|Perhaps one of the greatest additions to the American diet is 0% fat Greek yogurt. Triple strained, the thick, creamy yogurt gives no hint that it’s fat-free. There’s also a natural sweetness to it, as if the tang were strained out as well—even though Greeks will tell you that their yogurt is naturally tangy. Not so in our experience with factory-produced, as opposed to homemade, Greek-style yogurt.
We chanced upon Voskos all natural Greek-style yogurt, a brand new to us, during a recent stroll through the latest New York City Whole Foods Market in TriBeCa. (This is an enviably enormous store for a zip code with so few residents. Our population-dense Upper West Side store seems at least half the size, with a corresponding fewer choices of yogurt and ice cream brands, to name just two categories dear to our heart).

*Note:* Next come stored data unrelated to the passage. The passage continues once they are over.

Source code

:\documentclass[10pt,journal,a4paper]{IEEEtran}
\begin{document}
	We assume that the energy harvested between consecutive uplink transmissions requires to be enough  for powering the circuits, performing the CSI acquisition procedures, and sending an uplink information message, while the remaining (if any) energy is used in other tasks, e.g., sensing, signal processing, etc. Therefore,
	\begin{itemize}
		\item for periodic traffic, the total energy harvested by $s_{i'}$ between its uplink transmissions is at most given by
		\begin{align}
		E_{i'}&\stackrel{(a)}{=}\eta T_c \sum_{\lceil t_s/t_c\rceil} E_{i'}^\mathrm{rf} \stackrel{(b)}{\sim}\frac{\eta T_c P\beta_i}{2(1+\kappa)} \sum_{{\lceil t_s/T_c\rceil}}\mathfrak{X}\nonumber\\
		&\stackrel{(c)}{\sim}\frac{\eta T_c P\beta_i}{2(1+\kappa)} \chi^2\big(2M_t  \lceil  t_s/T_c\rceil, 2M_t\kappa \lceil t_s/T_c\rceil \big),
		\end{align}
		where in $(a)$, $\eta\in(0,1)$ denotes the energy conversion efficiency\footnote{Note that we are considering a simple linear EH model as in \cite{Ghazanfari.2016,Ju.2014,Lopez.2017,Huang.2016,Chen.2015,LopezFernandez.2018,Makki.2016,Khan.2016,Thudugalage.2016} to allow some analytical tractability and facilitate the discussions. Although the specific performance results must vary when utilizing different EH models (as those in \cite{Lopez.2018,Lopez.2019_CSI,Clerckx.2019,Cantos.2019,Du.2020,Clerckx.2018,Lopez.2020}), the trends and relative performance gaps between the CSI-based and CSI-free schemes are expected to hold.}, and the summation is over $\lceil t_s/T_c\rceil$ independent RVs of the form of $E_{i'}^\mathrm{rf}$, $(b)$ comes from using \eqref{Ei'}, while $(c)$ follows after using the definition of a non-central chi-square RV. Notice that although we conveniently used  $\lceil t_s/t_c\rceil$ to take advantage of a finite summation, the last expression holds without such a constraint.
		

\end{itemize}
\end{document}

We were only able to find the Nonfat Honey Vanilla Bean and Nonfat Blended Wild Blueberry, but based on our happy experience, we’ll track down the rest of the line, which includes the additional nonfat flavors of Exotic Fig, Honey and Wild Strawberry. The company also makes 16-ounce containers of Plain Lowfat, Nonfat and Original (i.e., full fat). With nonfat yogurt this delicious (also see our review of Chobani’s nonfat Greek-style yogurt), who needs yogurt with fat?
Voskos Greek Yogurt: 0% fat, 100% delicious.
|Unlike most Greek-style yogurts, which are thick-bodied like sour cream (and that’s part of the appeal), the two Voskos flavored yogurts we tried have a delicate, soft, pastry cream-like consistency—in fact, you could pipe it into cream puffs, if you wished. They don’t read the traditional Greek yogurt script at all, but are as pliant as any natural, unthickened yogurt. While the container says “thick and creamy,” don’t believe the thick part (for thick, try Chobani). But for creamy—aah, so creamy, so happy.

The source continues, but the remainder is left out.